Studies in animal models show a selective D1 receptor agonist with full functional efficacy compared with
dopamine to have antiparkinsonian efficacy of similar magnitude to
levodopa, without the same propensity for inducing
dyskinesia. To date, no such agent has been tested in humans.
ABT-431 is the
prodrug of
A-86929, a full, selective D1 receptor agonist. Subjects (n = 14) with
levodopa-responsive
Parkinson's disease received five doses of
ABT-431 (5, 10, 20, 30, and 40 mg) and one of placebo after a 12-hour
levodopa holiday. Response was assessed by using the Unified Parkinson's Disease Rating Scale motor subsection.

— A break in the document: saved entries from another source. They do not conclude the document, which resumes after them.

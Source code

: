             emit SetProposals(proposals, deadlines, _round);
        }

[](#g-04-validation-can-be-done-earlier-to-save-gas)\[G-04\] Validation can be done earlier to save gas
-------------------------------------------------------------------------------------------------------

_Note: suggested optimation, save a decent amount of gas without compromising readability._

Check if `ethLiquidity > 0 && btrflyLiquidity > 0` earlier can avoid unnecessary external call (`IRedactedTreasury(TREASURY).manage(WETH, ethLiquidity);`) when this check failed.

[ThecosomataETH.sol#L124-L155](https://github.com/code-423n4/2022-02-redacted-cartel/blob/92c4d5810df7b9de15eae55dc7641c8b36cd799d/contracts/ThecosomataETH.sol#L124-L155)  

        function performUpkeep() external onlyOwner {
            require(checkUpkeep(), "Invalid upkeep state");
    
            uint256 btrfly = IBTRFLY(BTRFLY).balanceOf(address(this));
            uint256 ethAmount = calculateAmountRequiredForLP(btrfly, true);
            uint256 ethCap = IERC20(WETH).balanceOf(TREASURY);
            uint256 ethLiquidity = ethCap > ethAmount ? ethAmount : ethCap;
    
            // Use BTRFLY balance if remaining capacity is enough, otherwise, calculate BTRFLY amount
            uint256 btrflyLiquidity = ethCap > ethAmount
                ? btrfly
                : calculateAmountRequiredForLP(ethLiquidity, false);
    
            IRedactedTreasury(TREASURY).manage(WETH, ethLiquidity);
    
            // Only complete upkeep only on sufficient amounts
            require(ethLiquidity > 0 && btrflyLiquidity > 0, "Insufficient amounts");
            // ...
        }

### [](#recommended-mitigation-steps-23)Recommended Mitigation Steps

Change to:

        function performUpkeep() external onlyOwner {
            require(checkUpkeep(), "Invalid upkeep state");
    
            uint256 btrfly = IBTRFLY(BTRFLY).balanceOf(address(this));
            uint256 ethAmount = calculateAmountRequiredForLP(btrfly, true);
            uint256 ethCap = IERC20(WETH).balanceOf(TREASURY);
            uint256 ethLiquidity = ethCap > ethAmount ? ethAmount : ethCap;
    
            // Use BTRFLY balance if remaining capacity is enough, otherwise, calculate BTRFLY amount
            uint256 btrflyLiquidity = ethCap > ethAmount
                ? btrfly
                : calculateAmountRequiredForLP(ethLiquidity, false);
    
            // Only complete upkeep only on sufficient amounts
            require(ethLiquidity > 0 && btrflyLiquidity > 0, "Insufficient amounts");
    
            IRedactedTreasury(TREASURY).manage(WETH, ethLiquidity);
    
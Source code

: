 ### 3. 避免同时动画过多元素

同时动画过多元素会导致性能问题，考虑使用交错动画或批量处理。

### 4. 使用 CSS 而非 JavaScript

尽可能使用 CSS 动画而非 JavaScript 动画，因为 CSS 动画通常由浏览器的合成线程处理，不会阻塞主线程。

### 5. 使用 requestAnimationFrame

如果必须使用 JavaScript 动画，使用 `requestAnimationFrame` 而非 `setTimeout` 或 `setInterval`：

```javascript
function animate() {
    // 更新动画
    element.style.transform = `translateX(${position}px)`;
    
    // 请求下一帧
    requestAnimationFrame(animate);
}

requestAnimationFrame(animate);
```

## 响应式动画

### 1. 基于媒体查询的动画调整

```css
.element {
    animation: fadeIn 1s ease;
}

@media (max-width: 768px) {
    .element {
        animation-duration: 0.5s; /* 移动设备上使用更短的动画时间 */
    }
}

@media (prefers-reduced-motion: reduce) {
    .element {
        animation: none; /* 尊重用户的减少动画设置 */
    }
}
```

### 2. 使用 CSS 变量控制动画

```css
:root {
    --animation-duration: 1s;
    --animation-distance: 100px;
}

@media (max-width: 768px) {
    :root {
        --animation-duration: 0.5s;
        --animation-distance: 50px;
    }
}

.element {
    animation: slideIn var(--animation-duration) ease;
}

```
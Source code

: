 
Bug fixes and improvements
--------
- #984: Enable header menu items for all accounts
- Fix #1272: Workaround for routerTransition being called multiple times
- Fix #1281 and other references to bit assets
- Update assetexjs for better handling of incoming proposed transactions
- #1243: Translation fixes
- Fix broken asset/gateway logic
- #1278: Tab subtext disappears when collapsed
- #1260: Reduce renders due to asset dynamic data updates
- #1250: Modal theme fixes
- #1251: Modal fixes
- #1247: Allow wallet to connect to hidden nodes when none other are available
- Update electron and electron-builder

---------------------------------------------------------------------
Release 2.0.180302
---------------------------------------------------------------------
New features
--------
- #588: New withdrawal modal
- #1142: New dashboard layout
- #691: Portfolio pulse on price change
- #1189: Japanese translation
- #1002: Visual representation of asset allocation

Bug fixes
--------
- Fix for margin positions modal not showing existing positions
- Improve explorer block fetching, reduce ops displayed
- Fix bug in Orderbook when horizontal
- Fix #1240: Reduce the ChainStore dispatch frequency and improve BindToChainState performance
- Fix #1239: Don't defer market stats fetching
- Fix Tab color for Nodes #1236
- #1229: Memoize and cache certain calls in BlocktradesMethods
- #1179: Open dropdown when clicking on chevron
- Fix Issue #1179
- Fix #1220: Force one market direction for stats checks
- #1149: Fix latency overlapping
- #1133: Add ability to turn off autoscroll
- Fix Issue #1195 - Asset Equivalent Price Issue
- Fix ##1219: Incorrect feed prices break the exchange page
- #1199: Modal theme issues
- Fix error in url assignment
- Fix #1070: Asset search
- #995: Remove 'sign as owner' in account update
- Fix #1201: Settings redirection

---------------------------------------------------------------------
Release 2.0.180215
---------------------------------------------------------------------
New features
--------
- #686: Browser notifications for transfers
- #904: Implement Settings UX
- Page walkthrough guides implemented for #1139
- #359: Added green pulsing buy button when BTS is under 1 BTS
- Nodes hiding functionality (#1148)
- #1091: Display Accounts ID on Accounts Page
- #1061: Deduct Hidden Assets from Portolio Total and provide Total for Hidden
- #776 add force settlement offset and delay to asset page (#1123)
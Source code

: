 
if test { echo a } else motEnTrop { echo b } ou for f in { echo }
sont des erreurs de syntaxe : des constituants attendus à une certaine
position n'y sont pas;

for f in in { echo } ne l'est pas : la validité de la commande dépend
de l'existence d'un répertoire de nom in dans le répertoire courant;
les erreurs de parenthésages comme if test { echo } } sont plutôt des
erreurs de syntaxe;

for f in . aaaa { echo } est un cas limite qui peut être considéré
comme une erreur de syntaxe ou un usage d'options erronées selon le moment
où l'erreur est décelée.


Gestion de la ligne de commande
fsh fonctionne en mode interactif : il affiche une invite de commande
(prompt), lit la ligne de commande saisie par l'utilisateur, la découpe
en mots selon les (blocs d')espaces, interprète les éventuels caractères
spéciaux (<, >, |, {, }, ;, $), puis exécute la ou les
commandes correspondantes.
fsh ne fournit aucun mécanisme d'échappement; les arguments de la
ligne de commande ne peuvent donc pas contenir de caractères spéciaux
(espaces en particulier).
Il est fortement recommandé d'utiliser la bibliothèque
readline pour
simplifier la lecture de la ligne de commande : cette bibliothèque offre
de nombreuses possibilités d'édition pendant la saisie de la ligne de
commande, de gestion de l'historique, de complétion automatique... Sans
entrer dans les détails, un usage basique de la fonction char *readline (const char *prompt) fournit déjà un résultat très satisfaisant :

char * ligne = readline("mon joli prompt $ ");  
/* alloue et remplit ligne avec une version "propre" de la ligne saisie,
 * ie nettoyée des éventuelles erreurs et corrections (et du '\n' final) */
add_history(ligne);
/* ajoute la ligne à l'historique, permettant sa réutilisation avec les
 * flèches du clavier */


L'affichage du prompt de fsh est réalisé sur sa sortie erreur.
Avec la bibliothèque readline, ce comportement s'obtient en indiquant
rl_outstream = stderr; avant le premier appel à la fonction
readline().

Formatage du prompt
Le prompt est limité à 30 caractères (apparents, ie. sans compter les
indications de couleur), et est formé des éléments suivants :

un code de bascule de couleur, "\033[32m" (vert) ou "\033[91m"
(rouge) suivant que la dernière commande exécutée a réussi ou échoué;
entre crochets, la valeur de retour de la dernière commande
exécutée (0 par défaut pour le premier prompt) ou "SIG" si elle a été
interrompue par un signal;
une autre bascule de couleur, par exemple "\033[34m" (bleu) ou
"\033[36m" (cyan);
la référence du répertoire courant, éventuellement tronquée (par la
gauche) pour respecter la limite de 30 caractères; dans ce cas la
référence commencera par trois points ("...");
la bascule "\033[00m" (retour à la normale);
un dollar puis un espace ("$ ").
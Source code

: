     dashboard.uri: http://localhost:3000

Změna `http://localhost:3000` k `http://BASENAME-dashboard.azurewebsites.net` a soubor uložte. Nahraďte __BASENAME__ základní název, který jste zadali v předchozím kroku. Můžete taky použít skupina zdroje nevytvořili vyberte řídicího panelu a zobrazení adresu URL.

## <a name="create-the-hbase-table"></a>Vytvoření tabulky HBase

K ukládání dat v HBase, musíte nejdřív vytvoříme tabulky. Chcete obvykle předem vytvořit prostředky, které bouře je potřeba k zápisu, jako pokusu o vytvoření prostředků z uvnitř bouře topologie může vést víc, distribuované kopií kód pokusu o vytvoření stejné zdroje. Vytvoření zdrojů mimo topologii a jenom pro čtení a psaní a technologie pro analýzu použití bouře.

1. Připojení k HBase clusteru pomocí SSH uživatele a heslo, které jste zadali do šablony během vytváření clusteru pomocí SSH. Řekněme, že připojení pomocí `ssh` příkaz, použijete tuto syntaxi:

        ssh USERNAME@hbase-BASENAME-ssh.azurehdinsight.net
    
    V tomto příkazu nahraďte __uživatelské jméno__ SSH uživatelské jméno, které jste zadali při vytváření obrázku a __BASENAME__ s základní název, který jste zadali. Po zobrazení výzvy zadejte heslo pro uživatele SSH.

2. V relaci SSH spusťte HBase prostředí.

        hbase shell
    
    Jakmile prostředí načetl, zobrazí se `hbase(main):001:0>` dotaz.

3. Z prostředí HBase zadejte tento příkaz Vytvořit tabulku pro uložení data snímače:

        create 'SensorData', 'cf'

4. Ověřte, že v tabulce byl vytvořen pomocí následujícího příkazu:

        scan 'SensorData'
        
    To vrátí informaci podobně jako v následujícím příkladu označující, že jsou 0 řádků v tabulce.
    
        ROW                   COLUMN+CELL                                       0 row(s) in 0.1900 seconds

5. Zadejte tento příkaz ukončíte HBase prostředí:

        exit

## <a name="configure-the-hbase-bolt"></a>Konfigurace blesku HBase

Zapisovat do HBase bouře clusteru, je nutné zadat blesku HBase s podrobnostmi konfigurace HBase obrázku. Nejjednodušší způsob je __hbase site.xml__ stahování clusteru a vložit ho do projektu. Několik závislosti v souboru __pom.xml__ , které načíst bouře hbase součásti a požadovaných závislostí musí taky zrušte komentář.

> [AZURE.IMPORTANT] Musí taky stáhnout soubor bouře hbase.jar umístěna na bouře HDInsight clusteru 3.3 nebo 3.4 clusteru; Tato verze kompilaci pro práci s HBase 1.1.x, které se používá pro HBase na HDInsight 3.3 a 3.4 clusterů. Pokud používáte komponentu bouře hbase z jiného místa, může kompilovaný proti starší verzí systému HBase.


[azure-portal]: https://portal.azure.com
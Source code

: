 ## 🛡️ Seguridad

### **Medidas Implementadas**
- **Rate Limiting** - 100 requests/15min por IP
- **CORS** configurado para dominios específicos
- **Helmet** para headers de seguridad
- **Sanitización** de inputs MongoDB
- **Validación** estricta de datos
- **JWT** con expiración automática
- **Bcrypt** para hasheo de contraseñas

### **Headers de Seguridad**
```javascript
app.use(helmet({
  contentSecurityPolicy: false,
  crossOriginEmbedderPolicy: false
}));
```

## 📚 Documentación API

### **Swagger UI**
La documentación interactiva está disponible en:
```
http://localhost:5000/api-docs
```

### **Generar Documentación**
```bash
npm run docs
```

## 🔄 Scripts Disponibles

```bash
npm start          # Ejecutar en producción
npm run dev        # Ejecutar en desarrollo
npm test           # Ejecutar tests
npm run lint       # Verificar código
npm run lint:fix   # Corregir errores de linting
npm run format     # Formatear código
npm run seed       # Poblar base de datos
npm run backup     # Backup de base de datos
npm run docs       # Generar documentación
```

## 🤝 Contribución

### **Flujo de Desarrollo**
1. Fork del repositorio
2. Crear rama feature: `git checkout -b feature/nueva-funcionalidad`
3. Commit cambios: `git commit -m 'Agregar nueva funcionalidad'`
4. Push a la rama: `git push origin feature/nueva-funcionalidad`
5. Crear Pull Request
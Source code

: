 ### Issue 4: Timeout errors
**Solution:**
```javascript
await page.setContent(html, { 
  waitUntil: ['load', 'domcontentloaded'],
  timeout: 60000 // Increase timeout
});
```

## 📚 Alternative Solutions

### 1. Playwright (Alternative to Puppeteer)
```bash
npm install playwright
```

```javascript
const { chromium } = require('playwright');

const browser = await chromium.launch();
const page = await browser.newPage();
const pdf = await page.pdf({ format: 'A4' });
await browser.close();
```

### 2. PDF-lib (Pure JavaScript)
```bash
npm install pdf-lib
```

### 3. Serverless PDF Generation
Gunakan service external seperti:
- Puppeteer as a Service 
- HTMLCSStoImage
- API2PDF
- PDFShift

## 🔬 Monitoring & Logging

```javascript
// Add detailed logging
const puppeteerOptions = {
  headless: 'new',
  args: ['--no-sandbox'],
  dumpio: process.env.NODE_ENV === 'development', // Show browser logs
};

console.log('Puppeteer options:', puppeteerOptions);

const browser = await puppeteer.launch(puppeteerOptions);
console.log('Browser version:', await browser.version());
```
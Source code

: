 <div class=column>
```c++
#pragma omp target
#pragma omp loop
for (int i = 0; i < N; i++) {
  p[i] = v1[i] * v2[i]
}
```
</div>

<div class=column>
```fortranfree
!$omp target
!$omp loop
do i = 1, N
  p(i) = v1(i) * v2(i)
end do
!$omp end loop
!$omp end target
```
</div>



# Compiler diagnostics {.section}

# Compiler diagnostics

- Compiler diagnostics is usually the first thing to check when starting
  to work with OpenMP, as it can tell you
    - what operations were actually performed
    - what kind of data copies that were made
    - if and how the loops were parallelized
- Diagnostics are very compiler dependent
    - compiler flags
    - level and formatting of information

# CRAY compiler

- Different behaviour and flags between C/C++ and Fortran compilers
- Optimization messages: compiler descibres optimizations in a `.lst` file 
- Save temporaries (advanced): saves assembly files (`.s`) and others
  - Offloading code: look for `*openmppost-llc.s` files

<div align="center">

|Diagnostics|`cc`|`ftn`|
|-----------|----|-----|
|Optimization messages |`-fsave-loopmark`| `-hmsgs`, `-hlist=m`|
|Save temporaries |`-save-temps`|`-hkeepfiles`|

Dyskinesia was separately graded.
ABT-431 showed efficacy significantly superior to placebo at doses of 10 mg and more, and of similar magnitude to that seen with
levodopa.
Dyskinesia was reduced in several patients after receiving
ABT-431. There were no serious adverse events, the most common minor events being
nausea and
emesis,
dizziness, and
hypotension. Assuming that
ABT-431 is not transformed in humans into an unknown active D2 metabolite, and remains selective for D1 receptors, it is the first
dopamine D1 receptor agonist to demonstrate a full antiparkinsonian effect in patients with
Parkinson's disease. These preliminary findings also suggest that it may exhibit a reduced tendency to provoke
dyskinesia. The emergence of a well-tolerated D1 agonist should allow for the development of a better understanding of the relation between motor efficacy and
dyskinesia in
Parkinson's disease.